DIRECTIONS FOR THIS TASK — Return each line below holding the string "begin".
════════════════════
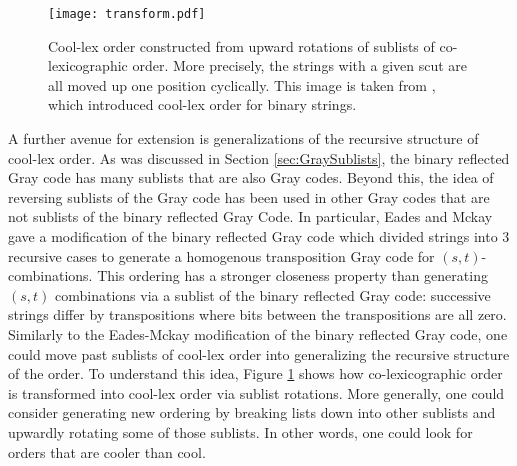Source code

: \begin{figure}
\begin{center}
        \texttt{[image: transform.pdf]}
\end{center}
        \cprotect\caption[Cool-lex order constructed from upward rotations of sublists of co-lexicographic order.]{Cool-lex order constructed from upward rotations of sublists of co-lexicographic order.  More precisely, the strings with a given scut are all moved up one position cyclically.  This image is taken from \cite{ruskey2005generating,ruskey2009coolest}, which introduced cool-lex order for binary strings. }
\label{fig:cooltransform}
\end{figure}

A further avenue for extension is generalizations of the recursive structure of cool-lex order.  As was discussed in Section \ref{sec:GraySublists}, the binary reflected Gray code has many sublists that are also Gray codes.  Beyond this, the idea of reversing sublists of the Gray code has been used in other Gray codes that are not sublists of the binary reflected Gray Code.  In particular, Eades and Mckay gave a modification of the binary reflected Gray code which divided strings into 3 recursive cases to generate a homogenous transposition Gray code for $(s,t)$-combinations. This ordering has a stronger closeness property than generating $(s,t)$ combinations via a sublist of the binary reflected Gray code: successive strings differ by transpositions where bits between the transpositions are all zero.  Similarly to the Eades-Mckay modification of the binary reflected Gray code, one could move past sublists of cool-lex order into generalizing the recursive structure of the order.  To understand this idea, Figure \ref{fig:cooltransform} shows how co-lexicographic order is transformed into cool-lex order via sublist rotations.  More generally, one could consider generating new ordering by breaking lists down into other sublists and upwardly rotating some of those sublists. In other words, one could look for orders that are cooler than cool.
════════════════════
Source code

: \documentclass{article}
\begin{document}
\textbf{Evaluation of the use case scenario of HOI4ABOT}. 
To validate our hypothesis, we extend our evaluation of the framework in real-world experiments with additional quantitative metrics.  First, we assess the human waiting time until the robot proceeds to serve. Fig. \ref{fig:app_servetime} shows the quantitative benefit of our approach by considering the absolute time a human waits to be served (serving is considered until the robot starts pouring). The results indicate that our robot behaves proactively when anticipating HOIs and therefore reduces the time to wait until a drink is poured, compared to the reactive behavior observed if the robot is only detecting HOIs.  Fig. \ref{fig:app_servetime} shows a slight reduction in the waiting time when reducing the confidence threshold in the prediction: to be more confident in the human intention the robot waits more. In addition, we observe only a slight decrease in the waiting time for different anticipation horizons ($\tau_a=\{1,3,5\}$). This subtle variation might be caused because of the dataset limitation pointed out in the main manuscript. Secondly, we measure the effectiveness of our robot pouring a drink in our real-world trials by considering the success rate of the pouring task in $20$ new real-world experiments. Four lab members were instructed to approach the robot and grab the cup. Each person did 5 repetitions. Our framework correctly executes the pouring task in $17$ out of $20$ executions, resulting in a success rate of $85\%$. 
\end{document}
════════════════════
ANSWER BOX —
: \begin{figure}
\begin{center}
\begin{document}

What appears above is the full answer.